Still with me? Okay, here’s the skinny on what you need to be a great marquetry artist: a sharp knife, Elmer’s glue, your choice of wood veneers in assorted colors and grains, and a cutting board. Commencement of your first attempt at marquetry should begin with a simple design. Once you get the basics, you can work your way up to more artistic flourishes with your marquetry skills. By the time you get finished, you may even be able to market your marquetry.
A six-pointed star or a pyramidal shape or even just a pretty little circle can do well as the beginning of your career in marquetry. Use your printer to transfer the shape you want as your background. Put the tracing sheet over one of your veneers and have those both rest atop the cutting board. Use the sharp knife to cut away the excess so that you are left with an outline.

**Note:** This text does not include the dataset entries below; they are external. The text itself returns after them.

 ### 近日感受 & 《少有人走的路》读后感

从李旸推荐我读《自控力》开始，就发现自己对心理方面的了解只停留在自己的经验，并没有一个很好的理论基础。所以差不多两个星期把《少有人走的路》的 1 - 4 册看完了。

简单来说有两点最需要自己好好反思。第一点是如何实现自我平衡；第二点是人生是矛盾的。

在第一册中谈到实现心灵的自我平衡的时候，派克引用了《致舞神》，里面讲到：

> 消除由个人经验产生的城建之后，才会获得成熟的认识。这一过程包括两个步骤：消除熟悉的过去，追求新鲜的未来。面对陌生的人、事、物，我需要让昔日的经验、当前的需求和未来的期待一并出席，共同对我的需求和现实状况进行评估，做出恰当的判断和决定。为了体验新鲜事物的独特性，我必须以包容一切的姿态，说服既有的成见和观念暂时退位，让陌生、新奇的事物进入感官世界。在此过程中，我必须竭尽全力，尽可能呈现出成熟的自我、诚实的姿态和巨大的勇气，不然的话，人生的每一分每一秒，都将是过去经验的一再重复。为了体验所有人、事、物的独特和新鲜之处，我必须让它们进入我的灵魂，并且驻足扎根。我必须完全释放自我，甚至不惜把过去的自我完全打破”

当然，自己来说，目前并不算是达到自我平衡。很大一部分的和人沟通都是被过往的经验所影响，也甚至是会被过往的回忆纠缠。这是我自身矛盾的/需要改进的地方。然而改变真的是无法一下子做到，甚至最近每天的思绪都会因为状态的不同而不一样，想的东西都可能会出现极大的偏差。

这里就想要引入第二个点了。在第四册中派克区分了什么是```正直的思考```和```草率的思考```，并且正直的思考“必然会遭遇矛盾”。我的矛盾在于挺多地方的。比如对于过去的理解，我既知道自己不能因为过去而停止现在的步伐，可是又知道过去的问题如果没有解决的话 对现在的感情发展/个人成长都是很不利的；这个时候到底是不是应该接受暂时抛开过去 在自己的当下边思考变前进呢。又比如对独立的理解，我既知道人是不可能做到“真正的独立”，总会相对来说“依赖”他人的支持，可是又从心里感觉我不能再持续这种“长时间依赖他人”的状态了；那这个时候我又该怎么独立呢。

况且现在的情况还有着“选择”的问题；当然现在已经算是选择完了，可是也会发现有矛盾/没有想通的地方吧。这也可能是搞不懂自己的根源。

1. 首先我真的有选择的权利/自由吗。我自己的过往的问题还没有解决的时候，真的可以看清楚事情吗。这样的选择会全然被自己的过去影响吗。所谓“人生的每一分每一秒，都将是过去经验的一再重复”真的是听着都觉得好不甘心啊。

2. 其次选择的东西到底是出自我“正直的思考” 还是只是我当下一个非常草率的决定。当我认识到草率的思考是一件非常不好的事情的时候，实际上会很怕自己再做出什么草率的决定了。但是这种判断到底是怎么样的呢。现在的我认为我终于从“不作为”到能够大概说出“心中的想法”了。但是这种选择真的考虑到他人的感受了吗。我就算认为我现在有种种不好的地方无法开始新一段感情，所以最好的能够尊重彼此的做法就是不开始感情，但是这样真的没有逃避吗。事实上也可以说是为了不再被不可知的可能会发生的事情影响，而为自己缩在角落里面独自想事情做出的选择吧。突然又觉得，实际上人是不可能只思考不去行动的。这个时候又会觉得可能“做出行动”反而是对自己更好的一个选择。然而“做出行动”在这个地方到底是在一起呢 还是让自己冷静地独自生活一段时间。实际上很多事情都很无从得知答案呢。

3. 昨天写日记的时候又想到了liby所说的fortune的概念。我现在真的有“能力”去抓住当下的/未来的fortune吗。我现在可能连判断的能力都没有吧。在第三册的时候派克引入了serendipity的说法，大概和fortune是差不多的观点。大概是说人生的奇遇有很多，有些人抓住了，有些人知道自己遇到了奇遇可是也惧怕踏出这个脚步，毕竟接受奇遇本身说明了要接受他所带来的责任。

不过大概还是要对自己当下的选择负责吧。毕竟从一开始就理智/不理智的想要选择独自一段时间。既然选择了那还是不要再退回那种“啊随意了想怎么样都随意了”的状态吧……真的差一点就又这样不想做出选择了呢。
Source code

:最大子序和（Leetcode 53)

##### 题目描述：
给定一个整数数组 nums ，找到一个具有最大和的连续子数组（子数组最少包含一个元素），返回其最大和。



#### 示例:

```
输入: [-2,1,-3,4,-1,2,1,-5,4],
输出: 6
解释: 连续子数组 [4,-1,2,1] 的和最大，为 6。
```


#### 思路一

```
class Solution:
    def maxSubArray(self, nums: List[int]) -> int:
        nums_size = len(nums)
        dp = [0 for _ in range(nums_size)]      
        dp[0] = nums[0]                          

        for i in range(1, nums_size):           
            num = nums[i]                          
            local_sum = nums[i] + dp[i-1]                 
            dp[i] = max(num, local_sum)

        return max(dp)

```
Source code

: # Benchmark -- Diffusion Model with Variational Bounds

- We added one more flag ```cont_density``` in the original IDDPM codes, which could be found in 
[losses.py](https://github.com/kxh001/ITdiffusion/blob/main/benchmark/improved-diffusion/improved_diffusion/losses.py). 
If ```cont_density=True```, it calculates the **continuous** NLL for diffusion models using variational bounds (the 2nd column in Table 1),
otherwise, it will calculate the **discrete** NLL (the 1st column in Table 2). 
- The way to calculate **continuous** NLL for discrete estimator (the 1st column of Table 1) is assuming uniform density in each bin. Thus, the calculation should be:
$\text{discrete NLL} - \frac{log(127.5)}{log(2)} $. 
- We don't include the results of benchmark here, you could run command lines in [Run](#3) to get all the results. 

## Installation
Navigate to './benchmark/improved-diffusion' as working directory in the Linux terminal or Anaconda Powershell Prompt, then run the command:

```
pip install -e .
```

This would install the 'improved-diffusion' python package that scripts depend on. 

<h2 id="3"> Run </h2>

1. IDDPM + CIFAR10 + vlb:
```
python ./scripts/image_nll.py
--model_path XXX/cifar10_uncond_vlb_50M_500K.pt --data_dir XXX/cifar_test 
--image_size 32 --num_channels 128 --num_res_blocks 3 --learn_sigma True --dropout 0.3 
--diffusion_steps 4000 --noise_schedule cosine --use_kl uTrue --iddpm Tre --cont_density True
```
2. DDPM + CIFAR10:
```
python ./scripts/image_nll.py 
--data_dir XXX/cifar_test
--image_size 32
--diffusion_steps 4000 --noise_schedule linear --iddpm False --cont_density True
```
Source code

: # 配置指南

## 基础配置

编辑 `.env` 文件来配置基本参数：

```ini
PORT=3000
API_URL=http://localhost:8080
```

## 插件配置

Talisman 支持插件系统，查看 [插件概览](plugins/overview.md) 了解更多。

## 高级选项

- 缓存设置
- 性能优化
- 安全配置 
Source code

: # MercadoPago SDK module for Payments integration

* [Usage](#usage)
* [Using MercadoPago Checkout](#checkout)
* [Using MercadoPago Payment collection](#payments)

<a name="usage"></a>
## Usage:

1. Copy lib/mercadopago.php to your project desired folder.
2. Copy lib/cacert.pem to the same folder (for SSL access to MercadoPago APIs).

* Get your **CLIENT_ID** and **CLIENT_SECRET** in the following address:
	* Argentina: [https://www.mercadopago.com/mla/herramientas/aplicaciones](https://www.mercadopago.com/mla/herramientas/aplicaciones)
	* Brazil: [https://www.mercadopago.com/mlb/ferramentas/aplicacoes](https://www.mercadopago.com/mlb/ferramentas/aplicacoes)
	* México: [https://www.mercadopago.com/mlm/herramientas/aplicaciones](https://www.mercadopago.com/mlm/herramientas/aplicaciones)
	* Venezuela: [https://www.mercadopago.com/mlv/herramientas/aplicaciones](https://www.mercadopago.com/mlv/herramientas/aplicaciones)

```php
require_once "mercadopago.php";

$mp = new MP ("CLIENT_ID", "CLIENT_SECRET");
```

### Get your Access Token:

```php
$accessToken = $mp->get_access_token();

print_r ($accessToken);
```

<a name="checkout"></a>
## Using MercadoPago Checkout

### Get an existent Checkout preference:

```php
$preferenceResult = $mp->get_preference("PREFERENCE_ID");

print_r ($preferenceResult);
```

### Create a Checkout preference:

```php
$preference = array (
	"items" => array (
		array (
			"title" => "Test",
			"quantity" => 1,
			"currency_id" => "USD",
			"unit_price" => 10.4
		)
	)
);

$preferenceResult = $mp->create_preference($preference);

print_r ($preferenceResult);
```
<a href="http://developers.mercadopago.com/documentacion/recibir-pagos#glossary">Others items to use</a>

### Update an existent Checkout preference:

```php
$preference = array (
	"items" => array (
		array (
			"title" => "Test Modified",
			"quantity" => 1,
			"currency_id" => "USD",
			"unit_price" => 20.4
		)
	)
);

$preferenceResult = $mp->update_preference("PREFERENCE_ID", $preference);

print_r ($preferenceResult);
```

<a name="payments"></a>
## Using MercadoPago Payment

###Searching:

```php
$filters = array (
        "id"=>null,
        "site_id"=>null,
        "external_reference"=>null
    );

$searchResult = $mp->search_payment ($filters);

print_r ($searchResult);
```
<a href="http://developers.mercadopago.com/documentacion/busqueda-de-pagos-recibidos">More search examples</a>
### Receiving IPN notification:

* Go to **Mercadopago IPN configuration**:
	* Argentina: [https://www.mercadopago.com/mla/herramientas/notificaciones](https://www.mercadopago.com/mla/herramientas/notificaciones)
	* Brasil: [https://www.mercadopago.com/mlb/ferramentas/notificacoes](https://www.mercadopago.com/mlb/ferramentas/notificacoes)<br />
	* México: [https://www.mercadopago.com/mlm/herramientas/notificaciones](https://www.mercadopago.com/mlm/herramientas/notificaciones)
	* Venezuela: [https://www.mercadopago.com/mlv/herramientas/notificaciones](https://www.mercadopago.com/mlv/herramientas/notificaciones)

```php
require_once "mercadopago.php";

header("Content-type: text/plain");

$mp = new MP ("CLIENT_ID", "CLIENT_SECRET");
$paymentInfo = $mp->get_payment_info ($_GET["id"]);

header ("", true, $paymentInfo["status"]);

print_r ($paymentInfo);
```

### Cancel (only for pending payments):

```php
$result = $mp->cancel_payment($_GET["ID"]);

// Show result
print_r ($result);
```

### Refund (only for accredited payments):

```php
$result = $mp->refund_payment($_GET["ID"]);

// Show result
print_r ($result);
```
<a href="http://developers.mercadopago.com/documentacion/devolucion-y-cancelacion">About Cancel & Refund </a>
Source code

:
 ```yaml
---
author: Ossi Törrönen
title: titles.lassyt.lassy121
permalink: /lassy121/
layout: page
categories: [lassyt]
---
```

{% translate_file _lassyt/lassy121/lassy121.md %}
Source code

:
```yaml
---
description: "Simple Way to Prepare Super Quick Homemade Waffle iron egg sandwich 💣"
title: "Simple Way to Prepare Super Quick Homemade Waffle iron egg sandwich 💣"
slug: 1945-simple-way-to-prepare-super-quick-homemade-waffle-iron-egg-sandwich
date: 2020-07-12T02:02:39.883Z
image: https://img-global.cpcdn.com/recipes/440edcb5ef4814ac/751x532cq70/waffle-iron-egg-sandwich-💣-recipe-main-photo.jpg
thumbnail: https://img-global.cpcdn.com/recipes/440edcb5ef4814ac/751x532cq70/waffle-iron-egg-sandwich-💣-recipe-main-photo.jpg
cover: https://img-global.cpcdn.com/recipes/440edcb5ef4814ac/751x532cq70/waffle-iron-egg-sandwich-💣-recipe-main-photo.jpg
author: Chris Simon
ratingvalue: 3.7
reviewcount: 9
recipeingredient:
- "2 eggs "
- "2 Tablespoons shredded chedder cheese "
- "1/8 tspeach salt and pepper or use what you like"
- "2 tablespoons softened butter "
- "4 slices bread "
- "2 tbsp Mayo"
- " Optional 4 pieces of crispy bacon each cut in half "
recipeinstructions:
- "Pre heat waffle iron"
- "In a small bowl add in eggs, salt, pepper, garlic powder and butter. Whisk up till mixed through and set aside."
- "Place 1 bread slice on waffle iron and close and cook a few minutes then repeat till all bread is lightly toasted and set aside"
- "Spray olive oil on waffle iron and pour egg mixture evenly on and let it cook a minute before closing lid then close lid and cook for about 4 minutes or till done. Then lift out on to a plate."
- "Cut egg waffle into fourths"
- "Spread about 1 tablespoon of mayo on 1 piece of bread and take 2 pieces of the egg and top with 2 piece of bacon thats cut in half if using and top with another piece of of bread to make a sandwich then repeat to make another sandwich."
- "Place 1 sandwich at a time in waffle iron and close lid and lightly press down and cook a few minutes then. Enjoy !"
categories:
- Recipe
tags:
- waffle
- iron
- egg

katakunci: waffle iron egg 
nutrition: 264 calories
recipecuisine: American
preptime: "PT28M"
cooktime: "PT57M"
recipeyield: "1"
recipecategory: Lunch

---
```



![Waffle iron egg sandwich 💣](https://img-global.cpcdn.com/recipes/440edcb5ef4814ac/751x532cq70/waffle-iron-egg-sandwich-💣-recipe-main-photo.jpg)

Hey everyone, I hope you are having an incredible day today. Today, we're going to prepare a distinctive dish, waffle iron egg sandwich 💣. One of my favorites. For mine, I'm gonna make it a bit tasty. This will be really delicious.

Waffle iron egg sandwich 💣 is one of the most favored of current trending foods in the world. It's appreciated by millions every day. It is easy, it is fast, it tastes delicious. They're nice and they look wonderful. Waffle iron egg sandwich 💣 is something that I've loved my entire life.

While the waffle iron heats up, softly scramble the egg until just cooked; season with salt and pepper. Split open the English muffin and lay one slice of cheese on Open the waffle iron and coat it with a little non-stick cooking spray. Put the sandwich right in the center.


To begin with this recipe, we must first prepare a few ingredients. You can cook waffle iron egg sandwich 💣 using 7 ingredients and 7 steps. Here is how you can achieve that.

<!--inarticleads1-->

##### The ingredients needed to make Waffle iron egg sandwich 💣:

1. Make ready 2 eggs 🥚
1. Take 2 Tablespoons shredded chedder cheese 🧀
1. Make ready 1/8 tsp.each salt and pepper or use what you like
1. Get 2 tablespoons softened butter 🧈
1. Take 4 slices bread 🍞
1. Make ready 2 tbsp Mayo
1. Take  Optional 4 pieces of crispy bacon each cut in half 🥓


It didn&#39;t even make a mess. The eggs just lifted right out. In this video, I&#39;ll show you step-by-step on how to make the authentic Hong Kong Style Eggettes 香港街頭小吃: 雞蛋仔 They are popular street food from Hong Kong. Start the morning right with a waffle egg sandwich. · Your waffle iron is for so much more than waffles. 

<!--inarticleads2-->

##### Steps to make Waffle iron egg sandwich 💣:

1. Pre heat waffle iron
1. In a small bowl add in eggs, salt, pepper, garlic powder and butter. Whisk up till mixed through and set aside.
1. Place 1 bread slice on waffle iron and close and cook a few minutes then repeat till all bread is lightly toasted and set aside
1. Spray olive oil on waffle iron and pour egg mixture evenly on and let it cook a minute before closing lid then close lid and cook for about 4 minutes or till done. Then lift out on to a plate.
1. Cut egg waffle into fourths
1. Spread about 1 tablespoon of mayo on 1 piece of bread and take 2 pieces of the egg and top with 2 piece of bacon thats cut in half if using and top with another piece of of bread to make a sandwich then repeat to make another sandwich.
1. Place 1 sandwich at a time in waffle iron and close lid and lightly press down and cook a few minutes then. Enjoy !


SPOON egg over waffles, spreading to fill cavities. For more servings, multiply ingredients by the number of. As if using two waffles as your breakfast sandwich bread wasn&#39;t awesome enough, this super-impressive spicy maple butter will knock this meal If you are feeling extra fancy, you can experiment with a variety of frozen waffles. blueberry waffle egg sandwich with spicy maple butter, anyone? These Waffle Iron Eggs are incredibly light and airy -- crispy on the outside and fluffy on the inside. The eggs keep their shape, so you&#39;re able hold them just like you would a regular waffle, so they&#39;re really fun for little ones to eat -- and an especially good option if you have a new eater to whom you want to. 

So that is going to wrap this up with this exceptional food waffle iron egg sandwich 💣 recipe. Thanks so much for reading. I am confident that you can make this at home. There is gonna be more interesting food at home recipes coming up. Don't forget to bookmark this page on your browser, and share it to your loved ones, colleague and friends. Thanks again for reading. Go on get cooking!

Once you have finished that, slip a contrasting piece of veneer beneath the first sheet so that it becomes visible through the opening left by the outline. Marquetry comes to Kansas when you transfer the shape to the piece of veneer that is showing through. Carefully score along the edge of the opening, remove the scored piece and cut the shape out.
Now pick your little squeeze bottle of Elmer’s glue and keep in mind that a little dab will do you. Apply your Elmer’s glue to the edges of the opening and then press the new veneer into place. Your knife handle will work find for the rubbing motion and pressure you need.
Once you start getting better at this and go in for detailed patterns, you will repeat the same set of operations until all the features of the outline have been replaced with contrasting pieces of veneer. You will quickly learn a secret to marquetry success: it works better when you start with bigger elements and work your way slowly down to the finer details.
Get yourself a thin piece of plywood and attach your marquetry to it for display.